As I have said on many other threads, photogrammetry (image analysis) is NOT simple, and you need to be very careful about making quick judgements and not thinking about all the possibilities. Maybe it helps that I *do* a fair bit of time exposure photography, and I've seen many (and taken a few!) examples where different parts of the image are recorded sharply, while others are motion blurred, because of the same simple effect. Anyone who does *serious* flash-augmented photography at night, will know this.
So, I REPEAT, the sharp treeline DOES NOT prove that other areas of the image cannot be motion blurred.
That leads me to also believe that this was camera motion which caused the "wide" look. The camera may have been moving as the bolt was disintegrating, causing the horizontal lines in the blurred section....
It was very high energy lightning, with many of the strikes being multiple strokes. That is why I was shooting at 1/8 sec, and triggering the shutter when I saw light. I captured 3 strokes in about 20 shots, this being the only one with the ground sharp..."
Originally posted by JustAThought
The speed of all the light is the same. . . Darker objects reflected light dosnt move slower than the light of a lightning.
There lots of other lightsources here than the lightning.
Originally posted by Arbitrageur
Look at the main strike about about 5 seconds, it's very bright. The rest of the video after that shows the same shape but at a much dimmer intensity, which could be the "blurred" image we see and called a waterspout.
Originally posted by sligtlyskeptical
reply to post by earth2
Cool Pic. I have seen waterspouts but nothing quite like this. Wonder why the lightning was contained to the waterspout? Maybe this picture will lead science to learn a bit about both.
Originally posted by MelonMusketeer
Ok! With some helpful tips from "Arbitrageur" I got it done. Thanks "A" .
Originally posted by LightFantastic
I might have missed it amongst the photography lessons but has no one thought of the effect a lightning bolt would have on a column of water?
The words "almost instantaneous violent decomposition" spring to mind.
It is obviously shake during the exposure but it is still a nice photograph.
[edit on 28/5/2010 by LightFantastic]
Originally posted by Arbitrageur
...
Yes a higher resolution image would be nice and marked copyright is fine too. The full image is too low a resolution to analyze conclusively.

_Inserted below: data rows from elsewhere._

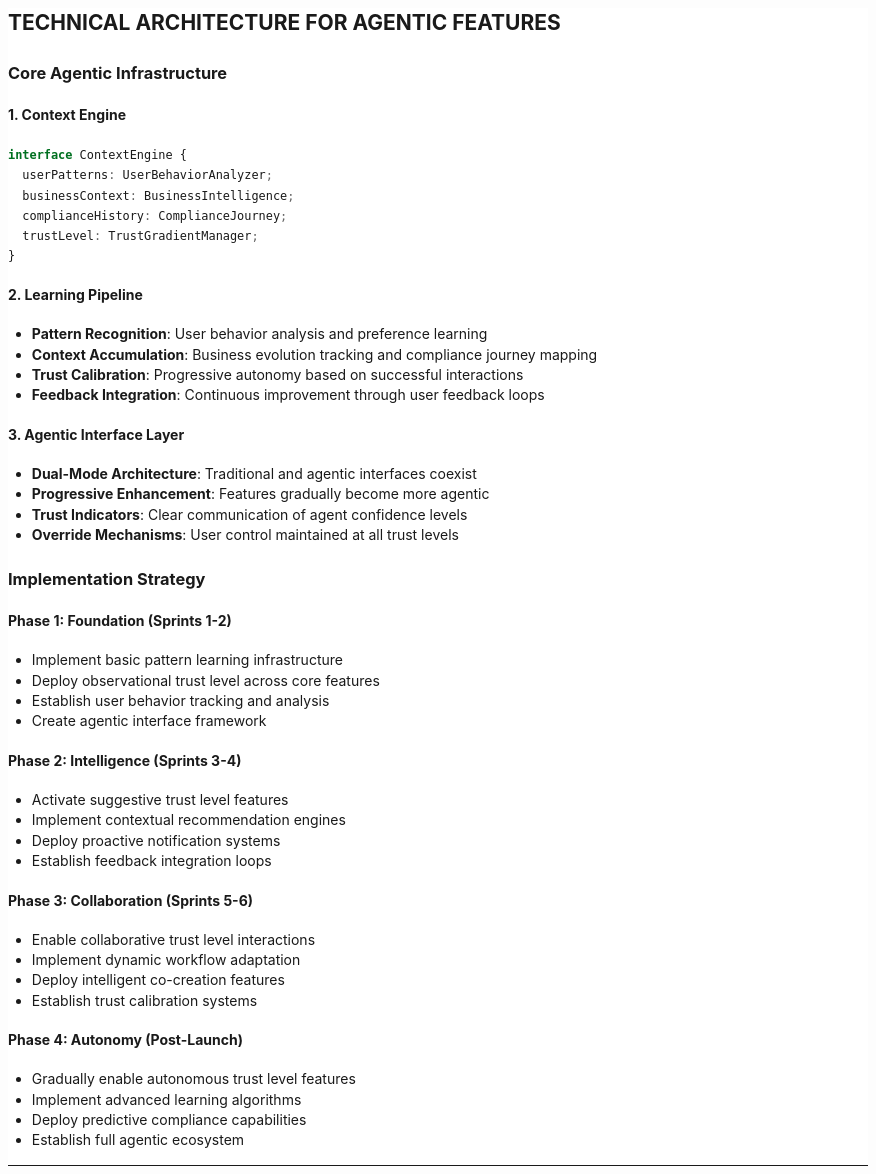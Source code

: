 
## TECHNICAL ARCHITECTURE FOR AGENTIC FEATURES

### Core Agentic Infrastructure

#### 1. Context Engine
```typescript
interface ContextEngine {
  userPatterns: UserBehaviorAnalyzer;
  businessContext: BusinessIntelligence;
  complianceHistory: ComplianceJourney;
  trustLevel: TrustGradientManager;
}
```

#### 2. Learning Pipeline
- **Pattern Recognition**: User behavior analysis and preference learning
- **Context Accumulation**: Business evolution tracking and compliance journey mapping
- **Trust Calibration**: Progressive autonomy based on successful interactions
- **Feedback Integration**: Continuous improvement through user feedback loops

#### 3. Agentic Interface Layer
- **Dual-Mode Architecture**: Traditional and agentic interfaces coexist
- **Progressive Enhancement**: Features gradually become more agentic
- **Trust Indicators**: Clear communication of agent confidence levels
- **Override Mechanisms**: User control maintained at all trust levels

### Implementation Strategy

#### Phase 1: Foundation (Sprints 1-2)
- Implement basic pattern learning infrastructure
- Deploy observational trust level across core features
- Establish user behavior tracking and analysis
- Create agentic interface framework

#### Phase 2: Intelligence (Sprints 3-4)
- Activate suggestive trust level features
- Implement contextual recommendation engines
- Deploy proactive notification systems
- Establish feedback integration loops

#### Phase 3: Collaboration (Sprints 5-6)
- Enable collaborative trust level interactions
- Implement dynamic workflow adaptation
- Deploy intelligent co-creation features
- Establish trust calibration systems

#### Phase 4: Autonomy (Post-Launch)
- Gradually enable autonomous trust level features
- Implement advanced learning algorithms
- Deploy predictive compliance capabilities
- Establish full agentic ecosystem

---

I do see the arc you mention.
A few more random thoughts:
the illumination of the blurred image, if that's what it is, is not uniform. It gradually becomes brighter on the right side, almost in the exact manner we would expect a uniformly illuminated waterspout to become brighter. So that's an amazing coincidence that it creates a cylinder illusion.
Another "pro-blur" observation is that if this was an illuminated cylinder, wouldn't we expect to see a similar effect on the left side of the waterspout? And we don't.
And I looked through a few pages of waterspouts to see if I could find any resembling this image, and the shape is different.
...
The edges are more jagged and defined on this one, and perhaps not coincidentally, in a pattern that roughly matches the shape of the lightning strike though a higher resolution image would reveal more detail about that. Almost all the waterspouts seem to have the ground effect spray that could be hidden beneath the tree line but it would be relatively short if that were so.
If it's motion blur, I would have hoped to see the slightest shadow of displaced treeline illumination corresponding with the brightish part of the blur on the right. But it's possible the reason we don't see that, is that the real contrast in light intensity between the main strike and the brightest part of the blur on the right is far greater in reality than what the image shows, due to saturation by the main lightning strike.